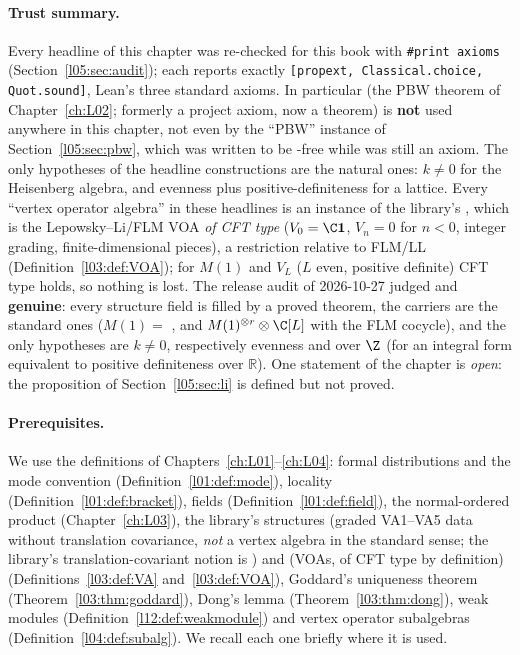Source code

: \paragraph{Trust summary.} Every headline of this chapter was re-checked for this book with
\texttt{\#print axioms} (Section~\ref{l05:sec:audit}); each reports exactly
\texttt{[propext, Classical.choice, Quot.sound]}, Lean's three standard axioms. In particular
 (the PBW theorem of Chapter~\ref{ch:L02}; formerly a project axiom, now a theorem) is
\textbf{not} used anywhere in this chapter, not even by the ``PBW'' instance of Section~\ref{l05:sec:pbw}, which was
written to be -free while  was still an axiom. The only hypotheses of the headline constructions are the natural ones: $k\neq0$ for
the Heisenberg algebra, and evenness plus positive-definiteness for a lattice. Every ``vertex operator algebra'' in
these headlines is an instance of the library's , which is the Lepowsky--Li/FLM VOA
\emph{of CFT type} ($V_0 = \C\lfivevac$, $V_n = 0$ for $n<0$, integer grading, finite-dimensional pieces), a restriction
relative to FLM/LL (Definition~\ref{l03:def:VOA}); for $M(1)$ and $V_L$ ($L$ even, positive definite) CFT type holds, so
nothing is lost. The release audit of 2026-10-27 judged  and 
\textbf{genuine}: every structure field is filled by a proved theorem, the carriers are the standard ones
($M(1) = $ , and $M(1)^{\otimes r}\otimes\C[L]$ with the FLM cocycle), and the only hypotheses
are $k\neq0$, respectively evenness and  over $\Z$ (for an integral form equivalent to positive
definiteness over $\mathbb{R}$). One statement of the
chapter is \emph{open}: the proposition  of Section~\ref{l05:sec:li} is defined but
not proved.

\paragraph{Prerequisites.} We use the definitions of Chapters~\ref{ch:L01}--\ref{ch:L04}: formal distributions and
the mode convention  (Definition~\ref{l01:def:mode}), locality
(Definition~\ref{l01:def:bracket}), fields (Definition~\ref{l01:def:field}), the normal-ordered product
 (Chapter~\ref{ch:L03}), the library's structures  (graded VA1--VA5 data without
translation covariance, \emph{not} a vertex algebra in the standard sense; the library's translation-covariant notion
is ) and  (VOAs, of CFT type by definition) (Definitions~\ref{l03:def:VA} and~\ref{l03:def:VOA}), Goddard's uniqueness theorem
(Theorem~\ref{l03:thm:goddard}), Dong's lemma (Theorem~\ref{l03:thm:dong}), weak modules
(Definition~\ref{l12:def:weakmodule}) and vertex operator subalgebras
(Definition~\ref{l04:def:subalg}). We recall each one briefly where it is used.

...

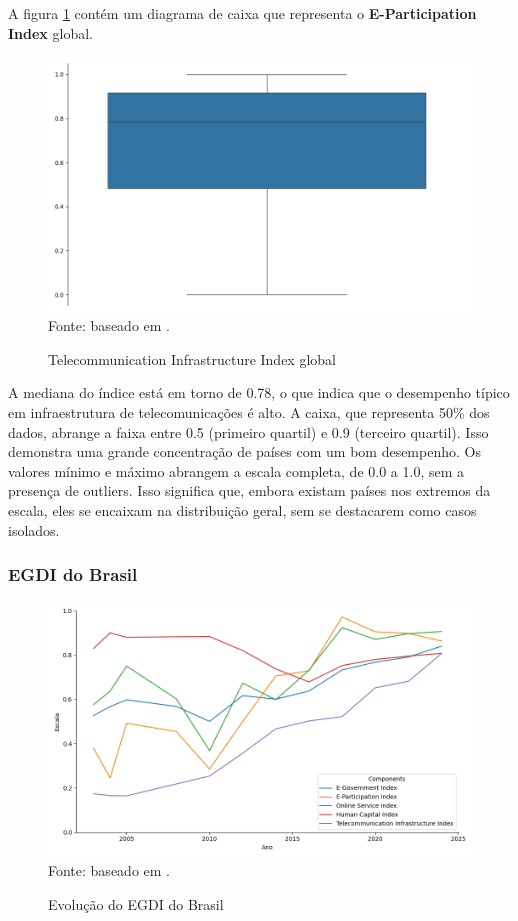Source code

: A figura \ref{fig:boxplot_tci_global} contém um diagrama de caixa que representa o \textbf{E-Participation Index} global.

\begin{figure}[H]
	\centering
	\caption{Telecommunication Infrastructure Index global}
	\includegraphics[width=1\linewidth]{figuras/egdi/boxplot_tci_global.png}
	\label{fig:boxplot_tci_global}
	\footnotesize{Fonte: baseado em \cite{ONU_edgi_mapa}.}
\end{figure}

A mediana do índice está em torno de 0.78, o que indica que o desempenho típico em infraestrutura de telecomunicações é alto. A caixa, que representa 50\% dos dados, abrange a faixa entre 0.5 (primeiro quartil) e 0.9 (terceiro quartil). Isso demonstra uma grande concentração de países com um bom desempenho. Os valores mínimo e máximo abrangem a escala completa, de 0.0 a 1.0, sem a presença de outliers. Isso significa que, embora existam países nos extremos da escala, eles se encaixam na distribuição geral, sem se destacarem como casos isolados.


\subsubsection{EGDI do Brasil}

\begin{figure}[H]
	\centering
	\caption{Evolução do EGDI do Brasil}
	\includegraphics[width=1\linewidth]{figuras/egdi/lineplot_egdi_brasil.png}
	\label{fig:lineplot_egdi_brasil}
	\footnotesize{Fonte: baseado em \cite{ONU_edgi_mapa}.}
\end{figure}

What is expected -
Each line above holding the word "caption" counts; reply with how many there are, only the number.

Answer -
2